The CAF approach is working.

UC San Diego neuroscientist Steve Wagner, a previous recipient of two substantial grants from Cure Alzheimer’s Fund (CAF), has been awarded a $1 million NIH “Blueprint” grant for the fast-track development of a promising Alzheimer’s drug therapy.

“This is further validation of our venture model,” says CAF President and CEO Tim Armour. “We’ve always been willing to take considerable risk for the prospect of faster progress. Steve’s project is a sterling example of why our founders adopted this strategy. Thanks in part to CAF’s support for Wagner’s research, the world is now much closer to a promising new class of Alzheimer’s drugs.”

Harvard professor Dr. Rudy Tanzi, Wagner’s collaborator on this project, will serve on the lead development team for the five-year NIH project, which brings together 15 agencies in an unprecedented bid to quickly shepherd drug candidates into clinical trials. The new Blueprint for Neuroscience Research program is the controversial brainchild of NIH Director Francis Collins.

“Blueprint is innovative and critical,” says Tanzi, “and Wagner’s is the perfect inaugural project. I am extremely optimistic about the prospects for this series of drugs, given the very promising preliminary data generated in Steve’s lab and my own at Massachusetts General Hospital.”

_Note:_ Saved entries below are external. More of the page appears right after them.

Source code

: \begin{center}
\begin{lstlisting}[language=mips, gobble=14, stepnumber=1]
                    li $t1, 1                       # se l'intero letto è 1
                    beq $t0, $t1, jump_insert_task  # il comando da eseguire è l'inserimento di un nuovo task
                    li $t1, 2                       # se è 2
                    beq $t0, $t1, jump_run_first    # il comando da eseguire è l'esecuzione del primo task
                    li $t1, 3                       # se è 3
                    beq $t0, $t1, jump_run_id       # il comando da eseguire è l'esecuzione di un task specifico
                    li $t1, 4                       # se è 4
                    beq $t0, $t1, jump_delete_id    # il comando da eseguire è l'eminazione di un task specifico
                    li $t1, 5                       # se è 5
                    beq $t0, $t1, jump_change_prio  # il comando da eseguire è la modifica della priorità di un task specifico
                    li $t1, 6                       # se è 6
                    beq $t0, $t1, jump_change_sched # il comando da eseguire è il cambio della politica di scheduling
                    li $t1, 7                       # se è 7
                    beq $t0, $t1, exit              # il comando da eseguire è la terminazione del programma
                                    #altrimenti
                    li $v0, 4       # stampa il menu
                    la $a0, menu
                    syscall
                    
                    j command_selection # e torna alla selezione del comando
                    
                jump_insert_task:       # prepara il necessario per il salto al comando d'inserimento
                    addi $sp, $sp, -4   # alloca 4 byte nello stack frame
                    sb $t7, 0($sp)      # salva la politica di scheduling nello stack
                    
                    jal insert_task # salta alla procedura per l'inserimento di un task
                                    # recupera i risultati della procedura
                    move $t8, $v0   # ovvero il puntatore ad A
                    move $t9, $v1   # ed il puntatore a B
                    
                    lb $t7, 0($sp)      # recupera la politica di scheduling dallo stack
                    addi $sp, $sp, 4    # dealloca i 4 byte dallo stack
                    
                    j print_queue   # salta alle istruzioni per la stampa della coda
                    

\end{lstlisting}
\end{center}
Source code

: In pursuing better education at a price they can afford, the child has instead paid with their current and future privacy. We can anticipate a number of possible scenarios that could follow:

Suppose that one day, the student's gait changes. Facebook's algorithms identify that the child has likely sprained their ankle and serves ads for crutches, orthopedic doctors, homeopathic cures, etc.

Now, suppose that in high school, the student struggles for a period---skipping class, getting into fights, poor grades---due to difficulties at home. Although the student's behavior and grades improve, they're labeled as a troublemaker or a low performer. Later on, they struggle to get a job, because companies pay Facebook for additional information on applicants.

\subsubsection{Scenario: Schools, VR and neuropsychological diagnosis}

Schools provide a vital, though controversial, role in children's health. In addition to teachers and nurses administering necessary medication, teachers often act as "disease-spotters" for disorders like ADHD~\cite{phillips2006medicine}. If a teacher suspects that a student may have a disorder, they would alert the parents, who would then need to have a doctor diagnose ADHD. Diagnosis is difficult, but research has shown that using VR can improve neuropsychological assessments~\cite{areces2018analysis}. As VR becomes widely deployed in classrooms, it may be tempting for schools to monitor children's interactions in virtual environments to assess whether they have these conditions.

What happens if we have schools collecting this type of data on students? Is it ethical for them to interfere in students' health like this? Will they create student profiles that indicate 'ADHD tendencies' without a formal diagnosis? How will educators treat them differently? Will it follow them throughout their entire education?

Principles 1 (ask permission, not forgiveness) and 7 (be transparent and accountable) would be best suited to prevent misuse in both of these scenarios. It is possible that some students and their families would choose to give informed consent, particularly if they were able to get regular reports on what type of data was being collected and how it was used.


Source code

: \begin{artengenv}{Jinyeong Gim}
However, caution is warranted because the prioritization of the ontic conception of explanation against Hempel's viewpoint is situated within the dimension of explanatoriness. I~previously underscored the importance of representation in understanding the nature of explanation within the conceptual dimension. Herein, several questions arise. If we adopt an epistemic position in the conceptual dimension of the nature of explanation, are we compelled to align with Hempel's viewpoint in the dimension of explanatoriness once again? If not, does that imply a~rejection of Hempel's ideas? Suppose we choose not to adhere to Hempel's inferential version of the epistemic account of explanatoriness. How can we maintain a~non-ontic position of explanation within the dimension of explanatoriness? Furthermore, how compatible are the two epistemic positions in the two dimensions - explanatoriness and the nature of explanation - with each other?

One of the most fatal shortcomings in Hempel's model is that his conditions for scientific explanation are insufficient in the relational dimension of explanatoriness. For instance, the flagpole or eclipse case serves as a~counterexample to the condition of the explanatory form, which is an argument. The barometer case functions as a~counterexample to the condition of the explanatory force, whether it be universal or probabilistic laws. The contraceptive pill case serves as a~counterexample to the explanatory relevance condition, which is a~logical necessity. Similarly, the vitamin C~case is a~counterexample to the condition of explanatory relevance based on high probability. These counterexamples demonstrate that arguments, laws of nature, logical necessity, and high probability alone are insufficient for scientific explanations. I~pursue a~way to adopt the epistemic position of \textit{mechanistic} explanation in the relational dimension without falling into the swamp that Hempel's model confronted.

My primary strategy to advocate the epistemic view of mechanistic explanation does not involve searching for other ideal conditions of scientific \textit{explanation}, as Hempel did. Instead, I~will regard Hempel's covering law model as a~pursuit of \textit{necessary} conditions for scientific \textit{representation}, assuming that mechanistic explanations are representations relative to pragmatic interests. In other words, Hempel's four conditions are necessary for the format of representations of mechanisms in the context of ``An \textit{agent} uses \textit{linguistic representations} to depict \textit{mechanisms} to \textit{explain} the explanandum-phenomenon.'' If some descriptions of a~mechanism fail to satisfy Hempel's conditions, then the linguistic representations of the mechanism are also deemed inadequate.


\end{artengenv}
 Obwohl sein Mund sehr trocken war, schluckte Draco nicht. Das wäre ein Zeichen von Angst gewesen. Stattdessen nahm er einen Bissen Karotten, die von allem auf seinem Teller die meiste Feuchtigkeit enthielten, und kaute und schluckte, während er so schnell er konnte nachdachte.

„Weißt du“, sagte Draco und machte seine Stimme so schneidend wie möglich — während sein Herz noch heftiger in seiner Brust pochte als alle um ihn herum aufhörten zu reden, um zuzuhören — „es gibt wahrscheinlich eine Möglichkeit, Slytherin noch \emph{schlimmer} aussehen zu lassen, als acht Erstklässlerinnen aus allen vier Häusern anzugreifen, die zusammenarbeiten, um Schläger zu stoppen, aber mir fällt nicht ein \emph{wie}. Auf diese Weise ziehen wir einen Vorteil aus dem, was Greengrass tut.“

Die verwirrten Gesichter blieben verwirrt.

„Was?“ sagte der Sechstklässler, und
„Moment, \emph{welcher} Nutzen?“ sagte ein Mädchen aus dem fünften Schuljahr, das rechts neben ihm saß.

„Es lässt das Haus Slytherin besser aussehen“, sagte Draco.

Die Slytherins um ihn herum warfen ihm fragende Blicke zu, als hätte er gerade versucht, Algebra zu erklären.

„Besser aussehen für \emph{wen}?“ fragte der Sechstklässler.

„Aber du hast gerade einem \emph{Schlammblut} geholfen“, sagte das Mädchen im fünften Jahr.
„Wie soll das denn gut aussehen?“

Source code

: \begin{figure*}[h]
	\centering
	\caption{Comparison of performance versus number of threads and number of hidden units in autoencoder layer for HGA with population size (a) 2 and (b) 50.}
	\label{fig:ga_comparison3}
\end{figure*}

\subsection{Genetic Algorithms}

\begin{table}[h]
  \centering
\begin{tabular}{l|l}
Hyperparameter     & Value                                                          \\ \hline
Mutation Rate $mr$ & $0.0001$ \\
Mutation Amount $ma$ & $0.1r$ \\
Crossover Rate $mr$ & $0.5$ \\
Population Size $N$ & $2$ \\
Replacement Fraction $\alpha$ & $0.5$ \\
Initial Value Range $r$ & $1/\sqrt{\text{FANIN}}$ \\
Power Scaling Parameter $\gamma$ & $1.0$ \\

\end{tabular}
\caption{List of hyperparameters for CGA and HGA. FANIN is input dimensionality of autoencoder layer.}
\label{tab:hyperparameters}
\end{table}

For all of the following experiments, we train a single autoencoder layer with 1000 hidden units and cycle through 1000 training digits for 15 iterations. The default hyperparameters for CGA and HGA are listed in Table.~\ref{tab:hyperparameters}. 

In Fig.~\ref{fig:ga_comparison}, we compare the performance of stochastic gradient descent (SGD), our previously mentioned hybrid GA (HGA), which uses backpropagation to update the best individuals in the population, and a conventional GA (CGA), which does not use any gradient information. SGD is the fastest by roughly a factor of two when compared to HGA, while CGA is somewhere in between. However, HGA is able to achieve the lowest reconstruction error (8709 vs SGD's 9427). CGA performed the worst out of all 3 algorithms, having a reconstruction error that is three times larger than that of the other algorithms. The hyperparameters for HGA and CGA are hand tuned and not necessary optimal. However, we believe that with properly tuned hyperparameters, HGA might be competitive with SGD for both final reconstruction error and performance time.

Wagner is just as hopeful. “I think this is the final frontier for the beta-amyloid hypothesis,” he says. “We have finally found what we’ve been looking for.”

Preventing toxic beta-amyloid protein fragments from accumulating in the brain long has been a goal of Alzheimer’s researchers, because so many studies have shown their direct causal relationship to the disease. Previous compounds aimed at clearing away and preventing the formation of the fragments seemed promising in mice, but caused such major side effects as skin cancer and nausea in humans because they also cleared away vital, non-toxic beta-amyloid. Since those recent failures, Wagner and Tanzi have aimed to develop a compound that would remove only the toxic beta-amyloid. CAF grants in 2009 and 2010 made their research possible.

“I think we may now have that molecule,” Wagner explains. “With the CAF funding, we got through that hurdle. I don’t know how many hurdles are left, but there may not be many. That’s why drug companies are getting real serious about this approach.”

With the large NIH grant now in place, CAF has stepped into a new supporting role, augmenting Wagner’s research with an additional $150,000 to determine his compound’s precise “mechanism of action”—how it actually works. This particular investigation is not covered by the NIH grant but will be crucial, explains Tanzi, for a future clinical trial application to the FDA.

“CAF is so proud to be a part of this project,” says Armour. “As Wagner and Tanzi carry out their vital work, our superb Research Consortium will continue to keep its eyes out for the most promising and aggressive solution-oriented Alzheimer’s research we can find.”